Pictures paired with source code
※ ※ ※

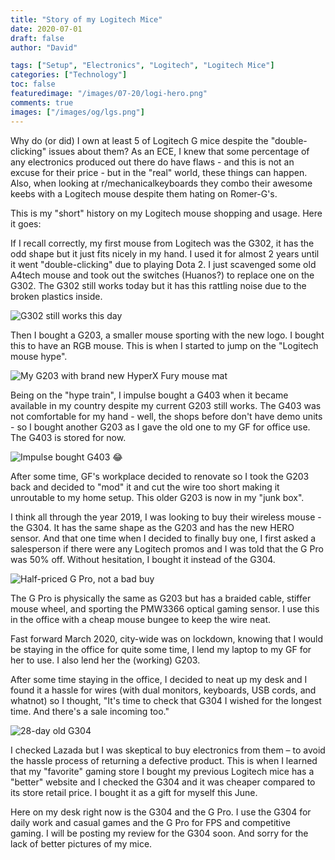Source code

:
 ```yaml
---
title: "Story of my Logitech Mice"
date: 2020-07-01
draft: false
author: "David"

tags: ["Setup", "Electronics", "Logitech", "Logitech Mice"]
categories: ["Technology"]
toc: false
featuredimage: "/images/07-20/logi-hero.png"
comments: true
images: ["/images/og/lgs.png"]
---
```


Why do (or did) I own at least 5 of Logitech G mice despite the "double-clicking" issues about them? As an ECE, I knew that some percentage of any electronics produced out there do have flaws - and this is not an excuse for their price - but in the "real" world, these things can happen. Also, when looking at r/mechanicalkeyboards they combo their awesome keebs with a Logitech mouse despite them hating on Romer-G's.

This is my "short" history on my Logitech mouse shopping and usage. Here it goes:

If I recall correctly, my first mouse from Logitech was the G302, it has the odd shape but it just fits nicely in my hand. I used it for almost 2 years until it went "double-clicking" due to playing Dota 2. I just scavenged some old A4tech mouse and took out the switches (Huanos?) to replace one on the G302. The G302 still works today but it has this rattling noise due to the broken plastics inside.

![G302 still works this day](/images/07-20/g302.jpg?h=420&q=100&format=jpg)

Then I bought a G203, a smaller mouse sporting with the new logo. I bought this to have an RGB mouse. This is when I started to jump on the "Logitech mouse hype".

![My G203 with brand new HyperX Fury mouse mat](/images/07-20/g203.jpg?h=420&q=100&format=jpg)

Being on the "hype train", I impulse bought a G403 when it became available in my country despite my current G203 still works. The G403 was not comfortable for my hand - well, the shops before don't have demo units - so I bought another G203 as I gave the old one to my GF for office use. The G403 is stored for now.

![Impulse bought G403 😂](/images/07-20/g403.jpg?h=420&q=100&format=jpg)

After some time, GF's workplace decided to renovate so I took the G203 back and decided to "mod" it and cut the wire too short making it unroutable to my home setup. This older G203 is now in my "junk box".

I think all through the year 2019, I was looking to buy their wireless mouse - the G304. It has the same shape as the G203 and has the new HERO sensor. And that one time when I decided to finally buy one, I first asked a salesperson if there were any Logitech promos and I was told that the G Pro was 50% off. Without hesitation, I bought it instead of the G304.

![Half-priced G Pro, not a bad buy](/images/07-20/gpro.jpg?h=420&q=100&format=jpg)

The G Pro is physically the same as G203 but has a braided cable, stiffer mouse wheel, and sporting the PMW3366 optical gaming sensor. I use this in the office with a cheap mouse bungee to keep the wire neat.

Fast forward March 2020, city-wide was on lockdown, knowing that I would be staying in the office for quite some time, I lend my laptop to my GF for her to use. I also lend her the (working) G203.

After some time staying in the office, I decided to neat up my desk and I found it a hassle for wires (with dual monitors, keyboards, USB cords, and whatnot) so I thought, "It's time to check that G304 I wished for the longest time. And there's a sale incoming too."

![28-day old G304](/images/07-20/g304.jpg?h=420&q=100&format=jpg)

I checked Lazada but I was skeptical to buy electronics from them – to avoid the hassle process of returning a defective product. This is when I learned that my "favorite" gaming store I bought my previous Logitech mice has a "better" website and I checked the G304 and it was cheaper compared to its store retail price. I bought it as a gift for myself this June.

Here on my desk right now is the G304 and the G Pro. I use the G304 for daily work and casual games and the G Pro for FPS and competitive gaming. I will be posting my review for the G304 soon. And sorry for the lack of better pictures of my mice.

※ ※ ※

**Work order:**
All lines in the data above from the one with "Being on the" through the one with "I think all" must be repeated exactly, and no others.

**Exercise result:**
Being on the "hype train", I impulse bought a G403 when it became available in my country despite my current G203 still works. The G403 was not comfortable for my hand - well, the shops before don't have demo units - so I bought another G203 as I gave the old one to my GF for office use. The G403 is stored for now.

![Impulse bought G403 😂](/images/07-20/g403.jpg?h=420&q=100&format=jpg)

After some time, GF's workplace decided to renovate so I took the G203 back and decided to "mod" it and cut the wire too short making it unroutable to my home setup. This older G203 is now in my "junk box".

I think all through the year 2019, I was looking to buy their wireless mouse - the G304. It has the same shape as the G203 and has the new HERO sensor. And that one time when I decided to finally buy one, I first asked a salesperson if there were any Logitech promos and I was told that the G Pro was 50% off. Without hesitation, I bought it instead of the G304.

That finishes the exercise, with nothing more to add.